--- GIVEN DATA Enclosed Below ---

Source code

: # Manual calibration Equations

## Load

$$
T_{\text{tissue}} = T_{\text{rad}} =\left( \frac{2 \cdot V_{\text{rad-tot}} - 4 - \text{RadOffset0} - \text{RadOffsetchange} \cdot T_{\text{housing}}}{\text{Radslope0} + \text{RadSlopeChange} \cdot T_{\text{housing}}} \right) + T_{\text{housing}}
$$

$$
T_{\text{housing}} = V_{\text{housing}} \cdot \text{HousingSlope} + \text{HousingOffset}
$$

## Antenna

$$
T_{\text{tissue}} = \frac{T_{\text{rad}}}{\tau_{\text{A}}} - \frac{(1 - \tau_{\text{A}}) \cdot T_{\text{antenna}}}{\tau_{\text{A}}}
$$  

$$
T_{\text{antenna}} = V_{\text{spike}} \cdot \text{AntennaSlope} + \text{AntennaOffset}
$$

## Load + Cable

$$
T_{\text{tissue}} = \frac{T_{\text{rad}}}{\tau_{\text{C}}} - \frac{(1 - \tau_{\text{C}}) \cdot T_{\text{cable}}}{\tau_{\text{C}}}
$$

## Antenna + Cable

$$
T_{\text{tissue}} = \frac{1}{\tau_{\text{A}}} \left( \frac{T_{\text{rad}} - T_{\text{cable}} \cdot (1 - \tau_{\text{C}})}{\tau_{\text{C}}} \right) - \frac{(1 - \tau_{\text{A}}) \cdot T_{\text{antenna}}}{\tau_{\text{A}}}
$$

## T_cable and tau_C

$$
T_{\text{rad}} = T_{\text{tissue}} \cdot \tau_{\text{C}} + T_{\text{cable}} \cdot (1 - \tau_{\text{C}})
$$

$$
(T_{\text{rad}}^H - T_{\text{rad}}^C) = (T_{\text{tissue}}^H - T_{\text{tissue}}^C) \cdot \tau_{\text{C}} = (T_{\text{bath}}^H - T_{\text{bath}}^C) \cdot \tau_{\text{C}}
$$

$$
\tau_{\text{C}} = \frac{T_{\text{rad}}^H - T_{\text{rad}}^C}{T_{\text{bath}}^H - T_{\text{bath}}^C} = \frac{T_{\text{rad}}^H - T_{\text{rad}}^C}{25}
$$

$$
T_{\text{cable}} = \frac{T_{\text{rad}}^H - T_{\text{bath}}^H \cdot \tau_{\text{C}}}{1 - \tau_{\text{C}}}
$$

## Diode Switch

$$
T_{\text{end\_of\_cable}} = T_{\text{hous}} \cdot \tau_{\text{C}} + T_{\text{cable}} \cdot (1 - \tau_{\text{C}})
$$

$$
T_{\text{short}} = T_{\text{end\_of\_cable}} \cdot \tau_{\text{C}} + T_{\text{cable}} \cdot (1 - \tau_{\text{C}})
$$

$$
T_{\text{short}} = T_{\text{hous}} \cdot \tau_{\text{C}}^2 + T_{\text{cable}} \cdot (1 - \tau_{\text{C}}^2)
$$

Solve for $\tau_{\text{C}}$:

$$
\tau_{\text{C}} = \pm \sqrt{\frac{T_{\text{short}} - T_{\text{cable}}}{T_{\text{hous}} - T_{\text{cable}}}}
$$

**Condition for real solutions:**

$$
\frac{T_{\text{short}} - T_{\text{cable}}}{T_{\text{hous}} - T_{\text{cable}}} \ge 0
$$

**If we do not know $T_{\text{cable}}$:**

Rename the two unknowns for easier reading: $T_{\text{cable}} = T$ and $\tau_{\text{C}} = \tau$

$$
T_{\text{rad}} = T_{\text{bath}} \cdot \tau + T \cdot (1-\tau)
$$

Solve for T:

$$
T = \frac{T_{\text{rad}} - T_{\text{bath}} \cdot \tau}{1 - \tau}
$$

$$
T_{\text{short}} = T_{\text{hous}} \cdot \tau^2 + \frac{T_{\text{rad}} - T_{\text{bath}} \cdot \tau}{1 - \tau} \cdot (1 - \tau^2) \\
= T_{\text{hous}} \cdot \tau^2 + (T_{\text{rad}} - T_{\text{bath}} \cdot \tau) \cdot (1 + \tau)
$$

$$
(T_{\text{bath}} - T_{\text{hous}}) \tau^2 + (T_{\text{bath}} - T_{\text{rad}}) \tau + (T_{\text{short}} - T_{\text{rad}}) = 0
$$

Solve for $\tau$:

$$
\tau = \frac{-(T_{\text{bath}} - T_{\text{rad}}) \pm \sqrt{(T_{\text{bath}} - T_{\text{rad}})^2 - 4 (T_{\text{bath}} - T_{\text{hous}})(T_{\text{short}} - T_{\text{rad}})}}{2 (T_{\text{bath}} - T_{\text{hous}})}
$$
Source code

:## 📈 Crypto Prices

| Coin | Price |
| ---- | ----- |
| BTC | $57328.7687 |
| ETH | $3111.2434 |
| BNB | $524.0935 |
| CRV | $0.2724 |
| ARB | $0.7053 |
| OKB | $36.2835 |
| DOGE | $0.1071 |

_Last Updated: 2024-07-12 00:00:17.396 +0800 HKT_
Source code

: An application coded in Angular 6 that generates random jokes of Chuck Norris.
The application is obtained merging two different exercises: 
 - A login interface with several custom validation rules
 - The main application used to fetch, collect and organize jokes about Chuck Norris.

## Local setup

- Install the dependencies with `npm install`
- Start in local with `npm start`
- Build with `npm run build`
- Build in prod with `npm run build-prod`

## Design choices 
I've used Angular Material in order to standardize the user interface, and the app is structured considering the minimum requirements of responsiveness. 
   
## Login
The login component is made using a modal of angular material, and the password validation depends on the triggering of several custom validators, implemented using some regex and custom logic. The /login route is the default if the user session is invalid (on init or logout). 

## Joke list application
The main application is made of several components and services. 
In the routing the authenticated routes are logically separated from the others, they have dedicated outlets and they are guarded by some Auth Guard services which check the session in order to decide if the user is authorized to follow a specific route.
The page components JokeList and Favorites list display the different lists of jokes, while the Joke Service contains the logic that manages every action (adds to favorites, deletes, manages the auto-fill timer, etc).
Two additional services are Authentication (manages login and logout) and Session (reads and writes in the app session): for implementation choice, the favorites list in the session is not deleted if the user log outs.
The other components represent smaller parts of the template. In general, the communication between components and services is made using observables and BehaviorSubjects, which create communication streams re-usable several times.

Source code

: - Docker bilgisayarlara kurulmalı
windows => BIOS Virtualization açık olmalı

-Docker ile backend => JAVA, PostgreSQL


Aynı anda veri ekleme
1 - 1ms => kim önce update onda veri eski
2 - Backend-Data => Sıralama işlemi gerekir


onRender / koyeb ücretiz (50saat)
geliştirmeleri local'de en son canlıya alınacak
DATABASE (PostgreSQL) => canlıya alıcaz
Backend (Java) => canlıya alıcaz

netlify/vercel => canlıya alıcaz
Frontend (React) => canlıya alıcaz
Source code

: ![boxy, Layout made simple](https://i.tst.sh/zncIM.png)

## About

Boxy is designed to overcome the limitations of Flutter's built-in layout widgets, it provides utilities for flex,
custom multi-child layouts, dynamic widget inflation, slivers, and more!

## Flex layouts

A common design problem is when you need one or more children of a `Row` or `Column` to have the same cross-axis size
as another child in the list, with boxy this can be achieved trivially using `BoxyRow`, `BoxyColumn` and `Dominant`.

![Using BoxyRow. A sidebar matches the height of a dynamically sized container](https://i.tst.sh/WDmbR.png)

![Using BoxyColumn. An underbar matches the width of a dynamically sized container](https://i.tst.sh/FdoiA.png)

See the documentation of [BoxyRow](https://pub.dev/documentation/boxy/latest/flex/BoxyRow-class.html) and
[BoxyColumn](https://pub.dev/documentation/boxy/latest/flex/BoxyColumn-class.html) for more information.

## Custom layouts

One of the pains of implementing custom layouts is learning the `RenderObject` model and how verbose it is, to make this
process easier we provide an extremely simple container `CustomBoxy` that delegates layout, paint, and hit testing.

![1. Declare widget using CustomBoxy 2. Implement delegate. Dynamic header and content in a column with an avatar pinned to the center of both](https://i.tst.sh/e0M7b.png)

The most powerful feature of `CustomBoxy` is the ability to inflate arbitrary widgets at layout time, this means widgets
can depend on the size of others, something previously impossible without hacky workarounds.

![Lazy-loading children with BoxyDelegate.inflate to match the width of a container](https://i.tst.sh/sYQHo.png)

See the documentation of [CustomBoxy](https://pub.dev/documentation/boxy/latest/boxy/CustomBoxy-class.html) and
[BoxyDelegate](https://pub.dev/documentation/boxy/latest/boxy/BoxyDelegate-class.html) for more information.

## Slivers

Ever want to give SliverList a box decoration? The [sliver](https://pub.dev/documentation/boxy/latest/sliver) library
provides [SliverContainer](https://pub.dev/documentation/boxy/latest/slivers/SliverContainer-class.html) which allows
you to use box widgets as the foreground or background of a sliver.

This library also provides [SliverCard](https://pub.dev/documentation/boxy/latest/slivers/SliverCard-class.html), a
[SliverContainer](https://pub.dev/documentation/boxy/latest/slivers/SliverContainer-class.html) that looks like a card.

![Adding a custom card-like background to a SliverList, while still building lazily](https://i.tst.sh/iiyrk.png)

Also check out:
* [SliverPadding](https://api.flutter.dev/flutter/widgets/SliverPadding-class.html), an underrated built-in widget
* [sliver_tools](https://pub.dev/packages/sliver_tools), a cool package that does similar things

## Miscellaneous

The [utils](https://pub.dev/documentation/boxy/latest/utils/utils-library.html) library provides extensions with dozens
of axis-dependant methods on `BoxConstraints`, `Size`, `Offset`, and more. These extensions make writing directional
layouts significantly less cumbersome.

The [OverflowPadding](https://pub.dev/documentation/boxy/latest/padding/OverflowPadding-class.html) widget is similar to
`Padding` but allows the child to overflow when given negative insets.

--- End of Enclosed GIVEN DATA ---

Write out exactly the lines above between the line with "ETH | $3111.2434 |" and the line with "- Start in local", inclusive, and nothing beyond them.

SOLUTION:
| ETH | $3111.2434 |
| BNB | $524.0935 |
| CRV | $0.2724 |
| ARB | $0.7053 |
| OKB | $36.2835 |
| DOGE | $0.1071 |

_Last Updated: 2024-07-12 00:00:17.396 +0800 HKT_
Source code

: An application coded in Angular 6 that generates random jokes of Chuck Norris.
The application is obtained merging two different exercises: 
 - A login interface with several custom validation rules
 - The main application used to fetch, collect and organize jokes about Chuck Norris.

## Local setup

- Install the dependencies with `npm install`
- Start in local with `npm start`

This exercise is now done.